In 1999, some segments of the media and the public fixated on several speculative doomsday scenarios at RHIC. How such claims began can be traced to a few articles in the popular press. However, there may have been latent confusion in the public regarding the science at RHIC that allowed the doomsday claims to easily rake hold. One common doomsday scenario claimed that the violently colliding nuclei would create a mini-black hole which would swallow Earth and everything on it. Another scenario involved the creation of strange matter which, through a chain reaction, may go on to precipitate all "regular matter" into "strange matter", also destroying the world. These concerns have been directly and rationally addressed officially by the lab itself and unofficially by the lab individual experts.

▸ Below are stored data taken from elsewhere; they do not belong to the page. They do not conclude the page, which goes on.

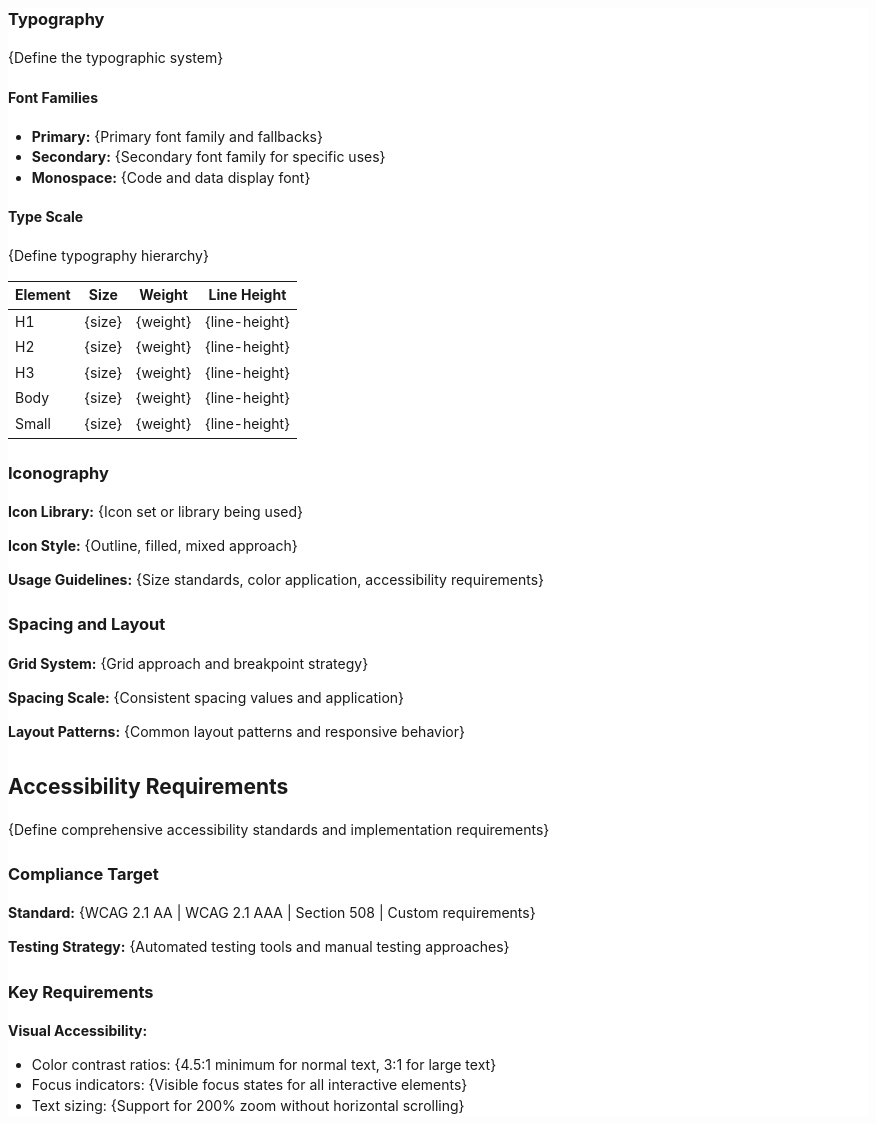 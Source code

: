 ### Typography

{Define the typographic system}

#### Font Families

- **Primary:** {Primary font family and fallbacks}
- **Secondary:** {Secondary font family for specific uses}
- **Monospace:** {Code and data display font}

#### Type Scale

{Define typography hierarchy}

| Element | Size | Weight | Line Height |
|---------|------|--------|-------------|
| H1 | {size} | {weight} | {line-height} |
| H2 | {size} | {weight} | {line-height} |
| H3 | {size} | {weight} | {line-height} |
| Body | {size} | {weight} | {line-height} |
| Small | {size} | {weight} | {line-height} |

### Iconography

**Icon Library:** {Icon set or library being used}

**Icon Style:** {Outline, filled, mixed approach}

**Usage Guidelines:** {Size standards, color application, accessibility requirements}

### Spacing and Layout

**Grid System:** {Grid approach and breakpoint strategy}

**Spacing Scale:** {Consistent spacing values and application}

**Layout Patterns:** {Common layout patterns and responsive behavior}

## Accessibility Requirements

{Define comprehensive accessibility standards and implementation requirements}

### Compliance Target

**Standard:** {WCAG 2.1 AA | WCAG 2.1 AAA | Section 508 | Custom requirements}

**Testing Strategy:** {Automated testing tools and manual testing approaches}

### Key Requirements

**Visual Accessibility:**
- Color contrast ratios: {4.5:1 minimum for normal text, 3:1 for large text}
- Focus indicators: {Visible focus states for all interactive elements}
- Text sizing: {Support for 200% zoom without horizontal scrolling}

The mini-black hole scenario can be dismissed with simple physics arguments. There isn't enough matter or energy at RHIC to create a black hole. A back-of-the-envelope calculation demonstrates that RHIC lacks about thirty-six orders of magnitude in mass and energy to create a nucleus-sized black hole! With this heavy constraint, it is just about as likely that a black hole will randomly appear next to your head as you read this article. If a black hole were to be created with RHIC energies (using very generous assumptions), it would have to be around [10.sup.-38] meters in radius. Gravity expert Steven Carlip of the University of California at Davis has estimated that such a small black hole would harmlessly evaporate in about [10.sup.-90] seconds in a puff of Hawking radiation (Carlip 1999). Creating black holes at RHIC is not a realistic possibility.